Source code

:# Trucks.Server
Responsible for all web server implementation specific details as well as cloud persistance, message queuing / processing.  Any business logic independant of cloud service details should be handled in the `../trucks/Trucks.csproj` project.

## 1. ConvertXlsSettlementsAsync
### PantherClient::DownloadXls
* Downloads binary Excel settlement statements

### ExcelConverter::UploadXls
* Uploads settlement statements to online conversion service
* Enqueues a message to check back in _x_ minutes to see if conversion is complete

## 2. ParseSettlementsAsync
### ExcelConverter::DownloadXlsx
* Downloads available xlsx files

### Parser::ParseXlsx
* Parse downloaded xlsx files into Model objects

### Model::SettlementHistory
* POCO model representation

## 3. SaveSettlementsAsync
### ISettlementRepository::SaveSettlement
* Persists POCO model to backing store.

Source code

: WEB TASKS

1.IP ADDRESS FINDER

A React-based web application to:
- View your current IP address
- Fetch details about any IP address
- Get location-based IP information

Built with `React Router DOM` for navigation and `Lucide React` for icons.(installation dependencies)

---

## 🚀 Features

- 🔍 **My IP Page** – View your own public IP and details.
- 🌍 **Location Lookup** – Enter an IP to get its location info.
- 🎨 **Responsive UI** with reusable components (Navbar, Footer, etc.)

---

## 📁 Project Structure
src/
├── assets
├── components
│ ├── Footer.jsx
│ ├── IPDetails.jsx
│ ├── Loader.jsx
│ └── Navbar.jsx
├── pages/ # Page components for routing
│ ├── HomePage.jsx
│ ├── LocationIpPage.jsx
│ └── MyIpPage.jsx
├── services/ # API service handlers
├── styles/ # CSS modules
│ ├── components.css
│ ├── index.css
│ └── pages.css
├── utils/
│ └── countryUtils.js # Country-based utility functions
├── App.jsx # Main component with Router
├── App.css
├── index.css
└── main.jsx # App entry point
^^^^^^^^
ABOUT THIS EXERCISE: Exactly as shown, give every record again.

RESULT FOR THIS EXERCISE:
Source code

:# Trucks.Server
Responsible for all web server implementation specific details as well as cloud persistance, message queuing / processing.  Any business logic independant of cloud service details should be handled in the `../trucks/Trucks.csproj` project.

## 1. ConvertXlsSettlementsAsync
### PantherClient::DownloadXls
* Downloads binary Excel settlement statements

### ExcelConverter::UploadXls
* Uploads settlement statements to online conversion service
* Enqueues a message to check back in _x_ minutes to see if conversion is complete

## 2. ParseSettlementsAsync
### ExcelConverter::DownloadXlsx
* Downloads available xlsx files

### Parser::ParseXlsx
* Parse downloaded xlsx files into Model objects

### Model::SettlementHistory
* POCO model representation

## 3. SaveSettlementsAsync
### ISettlementRepository::SaveSettlement
* Persists POCO model to backing store.

Source code

: WEB TASKS

1.IP ADDRESS FINDER

A React-based web application to:
- View your current IP address
- Fetch details about any IP address
- Get location-based IP information

Built with `React Router DOM` for navigation and `Lucide React` for icons.(installation dependencies)

---

## 🚀 Features

- 🔍 **My IP Page** – View your own public IP and details.
- 🌍 **Location Lookup** – Enter an IP to get its location info.
- 🎨 **Responsive UI** with reusable components (Navbar, Footer, etc.)

---

## 📁 Project Structure
src/
├── assets
├── components
│ ├── Footer.jsx
│ ├── IPDetails.jsx
│ ├── Loader.jsx
│ └── Navbar.jsx
├── pages/ # Page components for routing
│ ├── HomePage.jsx
│ ├── LocationIpPage.jsx
│ └── MyIpPage.jsx
├── services/ # API service handlers
├── styles/ # CSS modules
│ ├── components.css
│ ├── index.css
│ └── pages.css
├── utils/
│ └── countryUtils.js # Country-based utility functions
├── App.jsx # Main component with Router
├── App.css
├── index.css
└── main.jsx # App entry point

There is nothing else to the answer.